In der Physik gibt es drei Nobelpreis-Favoriten: Der polnisch-britische Physiker Artur Ekert von der Universität Oxford wird für seine Beiträge zu Quantencomputer und Quantenkryptographie genannt. Der US-Physiker Tony Heinz von der Stanford University wurde für seine Pionierarbeit zu optischen und elektronischen Eigenschaften zweidimensionaler Nanomaterialien in die "Nobelpreis-Klasse" aufgenommen. Und der Theoretische US-Physiker John Perdew von der Temple University in Philadelphia hat nach Ansicht von Clarivate wegen seiner Beiträge zur Dichtefunktionaltheorie, die zu einem besseren Verständnis des Verhaltens von Materialien geführt haben, Chancen auf den Nobelpreis.

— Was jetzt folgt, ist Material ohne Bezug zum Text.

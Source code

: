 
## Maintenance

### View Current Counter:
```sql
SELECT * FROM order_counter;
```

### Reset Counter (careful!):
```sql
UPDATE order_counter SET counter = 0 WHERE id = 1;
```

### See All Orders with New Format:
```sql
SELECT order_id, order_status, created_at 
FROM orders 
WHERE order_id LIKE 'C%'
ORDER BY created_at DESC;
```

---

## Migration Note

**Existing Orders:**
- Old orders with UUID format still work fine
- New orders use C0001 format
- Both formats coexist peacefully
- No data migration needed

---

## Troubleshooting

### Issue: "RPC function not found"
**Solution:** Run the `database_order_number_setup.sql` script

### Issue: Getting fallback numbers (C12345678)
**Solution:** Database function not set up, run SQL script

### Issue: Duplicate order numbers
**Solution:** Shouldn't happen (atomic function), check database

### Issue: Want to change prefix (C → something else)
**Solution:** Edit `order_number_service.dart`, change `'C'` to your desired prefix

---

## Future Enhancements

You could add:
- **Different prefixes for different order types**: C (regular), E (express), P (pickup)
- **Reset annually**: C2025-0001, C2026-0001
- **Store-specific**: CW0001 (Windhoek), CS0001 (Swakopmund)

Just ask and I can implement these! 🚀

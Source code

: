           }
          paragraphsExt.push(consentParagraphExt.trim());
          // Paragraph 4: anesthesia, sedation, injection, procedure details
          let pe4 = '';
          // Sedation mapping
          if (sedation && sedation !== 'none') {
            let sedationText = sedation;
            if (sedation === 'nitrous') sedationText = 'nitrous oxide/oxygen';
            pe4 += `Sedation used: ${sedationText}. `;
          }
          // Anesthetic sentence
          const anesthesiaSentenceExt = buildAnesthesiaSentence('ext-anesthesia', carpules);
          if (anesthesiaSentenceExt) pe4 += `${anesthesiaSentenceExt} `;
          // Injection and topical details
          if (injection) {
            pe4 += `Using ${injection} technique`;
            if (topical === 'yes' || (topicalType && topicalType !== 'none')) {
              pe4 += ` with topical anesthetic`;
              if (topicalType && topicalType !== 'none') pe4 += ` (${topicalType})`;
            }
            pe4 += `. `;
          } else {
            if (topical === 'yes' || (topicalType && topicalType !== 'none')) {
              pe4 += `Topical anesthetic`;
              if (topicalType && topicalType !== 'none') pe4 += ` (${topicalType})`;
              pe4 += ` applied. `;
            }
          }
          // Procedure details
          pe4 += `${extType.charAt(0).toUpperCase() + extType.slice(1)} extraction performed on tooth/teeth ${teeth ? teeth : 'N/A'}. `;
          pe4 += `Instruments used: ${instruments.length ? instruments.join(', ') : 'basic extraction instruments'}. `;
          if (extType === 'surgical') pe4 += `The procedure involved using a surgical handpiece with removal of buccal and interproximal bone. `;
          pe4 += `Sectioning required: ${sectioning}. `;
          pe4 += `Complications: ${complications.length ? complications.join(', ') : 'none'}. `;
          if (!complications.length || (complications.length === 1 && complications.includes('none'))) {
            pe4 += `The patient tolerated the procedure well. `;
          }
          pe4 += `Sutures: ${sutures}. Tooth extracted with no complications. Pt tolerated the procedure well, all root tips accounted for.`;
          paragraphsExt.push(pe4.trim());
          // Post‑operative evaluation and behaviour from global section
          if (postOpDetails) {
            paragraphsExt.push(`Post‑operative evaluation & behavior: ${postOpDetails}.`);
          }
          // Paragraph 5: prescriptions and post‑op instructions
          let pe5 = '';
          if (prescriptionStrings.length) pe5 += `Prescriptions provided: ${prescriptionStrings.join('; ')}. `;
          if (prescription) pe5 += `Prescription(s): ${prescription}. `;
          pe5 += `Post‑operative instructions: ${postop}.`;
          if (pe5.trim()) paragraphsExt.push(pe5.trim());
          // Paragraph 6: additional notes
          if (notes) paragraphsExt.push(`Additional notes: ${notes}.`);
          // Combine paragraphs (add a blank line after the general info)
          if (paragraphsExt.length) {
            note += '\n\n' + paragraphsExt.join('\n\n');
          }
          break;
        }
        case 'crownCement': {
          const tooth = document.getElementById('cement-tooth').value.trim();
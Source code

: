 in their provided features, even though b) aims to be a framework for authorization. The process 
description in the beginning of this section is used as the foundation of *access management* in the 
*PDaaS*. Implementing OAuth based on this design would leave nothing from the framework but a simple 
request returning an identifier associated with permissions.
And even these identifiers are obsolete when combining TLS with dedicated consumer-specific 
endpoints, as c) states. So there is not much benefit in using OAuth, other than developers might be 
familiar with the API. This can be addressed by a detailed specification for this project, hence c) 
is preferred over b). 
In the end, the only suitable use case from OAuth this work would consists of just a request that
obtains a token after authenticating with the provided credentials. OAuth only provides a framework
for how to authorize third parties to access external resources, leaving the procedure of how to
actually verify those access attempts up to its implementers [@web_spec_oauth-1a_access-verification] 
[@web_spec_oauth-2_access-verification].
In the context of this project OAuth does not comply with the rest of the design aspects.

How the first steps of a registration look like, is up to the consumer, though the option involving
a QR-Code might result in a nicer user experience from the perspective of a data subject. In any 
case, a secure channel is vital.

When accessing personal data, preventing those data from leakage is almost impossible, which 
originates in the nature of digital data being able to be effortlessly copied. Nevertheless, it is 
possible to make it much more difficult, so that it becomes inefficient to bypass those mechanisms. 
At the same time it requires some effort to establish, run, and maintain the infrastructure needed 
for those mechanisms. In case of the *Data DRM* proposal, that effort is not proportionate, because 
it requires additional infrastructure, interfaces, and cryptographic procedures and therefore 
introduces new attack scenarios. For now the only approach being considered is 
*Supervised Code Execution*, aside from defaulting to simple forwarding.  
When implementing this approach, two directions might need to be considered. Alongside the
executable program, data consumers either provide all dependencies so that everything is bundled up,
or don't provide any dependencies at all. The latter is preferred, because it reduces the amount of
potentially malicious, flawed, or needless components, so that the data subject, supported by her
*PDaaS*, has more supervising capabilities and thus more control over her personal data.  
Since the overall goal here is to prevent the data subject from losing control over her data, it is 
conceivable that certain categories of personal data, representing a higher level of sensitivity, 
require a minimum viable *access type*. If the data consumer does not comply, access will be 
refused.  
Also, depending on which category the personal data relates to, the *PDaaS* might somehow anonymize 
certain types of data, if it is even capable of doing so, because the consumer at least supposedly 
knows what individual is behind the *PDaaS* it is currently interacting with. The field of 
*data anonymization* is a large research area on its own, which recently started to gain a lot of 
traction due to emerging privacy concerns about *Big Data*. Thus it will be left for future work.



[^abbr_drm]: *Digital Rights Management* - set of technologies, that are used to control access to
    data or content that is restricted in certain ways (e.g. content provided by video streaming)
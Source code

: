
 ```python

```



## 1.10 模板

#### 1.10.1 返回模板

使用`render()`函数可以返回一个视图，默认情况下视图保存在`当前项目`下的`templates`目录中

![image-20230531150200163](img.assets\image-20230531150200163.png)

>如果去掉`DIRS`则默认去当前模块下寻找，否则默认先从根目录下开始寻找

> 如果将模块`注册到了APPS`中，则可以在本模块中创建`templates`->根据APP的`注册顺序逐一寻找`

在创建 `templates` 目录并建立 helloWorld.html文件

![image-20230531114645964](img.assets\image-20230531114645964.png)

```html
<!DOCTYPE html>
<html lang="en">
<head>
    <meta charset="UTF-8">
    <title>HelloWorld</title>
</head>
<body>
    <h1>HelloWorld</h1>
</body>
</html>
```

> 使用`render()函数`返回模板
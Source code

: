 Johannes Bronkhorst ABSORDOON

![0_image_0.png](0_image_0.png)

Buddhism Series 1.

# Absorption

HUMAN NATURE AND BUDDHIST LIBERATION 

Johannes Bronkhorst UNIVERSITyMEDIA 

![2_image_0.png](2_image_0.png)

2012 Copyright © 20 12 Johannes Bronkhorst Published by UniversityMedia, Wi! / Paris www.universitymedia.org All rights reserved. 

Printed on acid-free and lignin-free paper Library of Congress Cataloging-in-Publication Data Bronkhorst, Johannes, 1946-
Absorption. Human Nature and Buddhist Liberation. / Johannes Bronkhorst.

Gleich sechs Kandidaten gibt es in der Chemie: Rolf Huisgen von der Uni München und Morten Meldal von der Universität Kopenhagen könnten für die Entwicklung einer bestimmten chemischen Reaktion in der organischen Chemie ("1,3-Dipolare Cycloaddition") ausgezeichnet werden. Edwin Southern von der Uni Oxford gilt wegen des von ihm entwickelten Verfahrens ("Southern Blotting"), das einzelne Gene im menschlichen Erbgut identifizieren kann, als Nobelpreis-Favorit. Schließlich werden Marvin Caruthers von der Universität Colorado, Leroy Hood vom Institute for Systems Biology in Seattle und Michael Hunkapiller vom Biotech-Unternehmen Pacific Biosciences of California für ihre Beiträge zur Automatisierung der DNA-Sequenzierung hohe Chancen auf die Auszeichnung eingeräumt.
Nobelpreis-Woche
Als Favoriten für den Nobel-Gedenkpreis für Wirtschaftswissenschaften wurden Brian Arthur vom Santa Fe Institute, Sören Johansen und Katarina Juselius (beide Universität Kopenhagen) und Ariel Rubinstein von der Universität Tel Aviv in die "Nobelpreis-Klasse" aufgenommen. Arthur wird wegen seiner Arbeiten zu Folgen von Netzwerkeffekten in Wirtschaftssystemen genannt, Johansen und Juselius für die Entwicklung einer Methode zur Untersuchung von kurz- und langfristigen Auswirkungen auf wirtschaftliche Zeitreihendaten. Die Entwicklung von formalen theoretischen Wirtschaftsmodellen, insbesondere solchen begrenzter Rationalität, hat Rubinstein die Nominierung eingebracht.
Die Nobelpreis-Woche beginnt am Montag (7. Oktober) mit der Bekanntgabe des oder der Medizin-Nobelpreisträger, gefolgt von Physik (8.10.) und Chemie (9.10.). Am Donnerstag (10.10.) werden gleich zwei Preisträger verlautbart, und zwar für Literatur des Jahres 2018 und 2019. Der Gewinner des Friedensnobelpreises wird am 11. Oktober verlautbart, und am 14. Oktober folgt jener für Wirtschaftswissenschaften. 2019 sind die Preise wie im Vorjahr mit je neun Millionen schwedischen Kronen (840.000 Euro) dotiert. Übergeben wird die Auszeichnung wie alle Jahre wieder am 10. Dezember, dem Todestag des Stifters Alfred Nobel.